------ SUPPLIED DATA

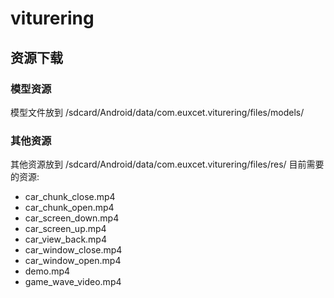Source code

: # viturering

## 资源下载
### 模型资源
模型文件放到 /sdcard/Android/data/com.euxcet.viturering/files/models/
### 其他资源
其他资源放到 /sdcard/Android/data/com.euxcet.viturering/files/res/
目前需要的资源:
- car_chunk_close.mp4
- car_chunk_open.mp4
- car_screen_down.mp4
- car_screen_up.mp4
- car_view_back.mp4
- car_window_close.mp4
- car_window_open.mp4
- demo.mp4
- game_wave_video.mp4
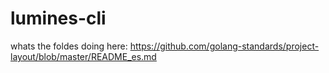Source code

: # lumines-cli

whats the foldes doing here:
 https://github.com/golang-standards/project-layout/blob/master/README_es.md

------------

* [WHAT YOU HAVE TO DO]: Every record must be copied exactly, with the pictures left out.

* [SOLUTION TO THE PROBLEM]:
Source code

: # viturering

## 资源下载
### 模型资源
模型文件放到 /sdcard/Android/data/com.euxcet.viturering/files/models/
### 其他资源
其他资源放到 /sdcard/Android/data/com.euxcet.viturering/files/res/
目前需要的资源:
- car_chunk_close.mp4
- car_chunk_open.mp4
- car_screen_down.mp4
- car_screen_up.mp4
- car_view_back.mp4
- car_window_close.mp4
- car_window_open.mp4
- demo.mp4
- game_wave_video.mp4
Source code

: # lumines-cli

whats the foldes doing here:
 https://github.com/golang-standards/project-layout/blob/master/README_es.md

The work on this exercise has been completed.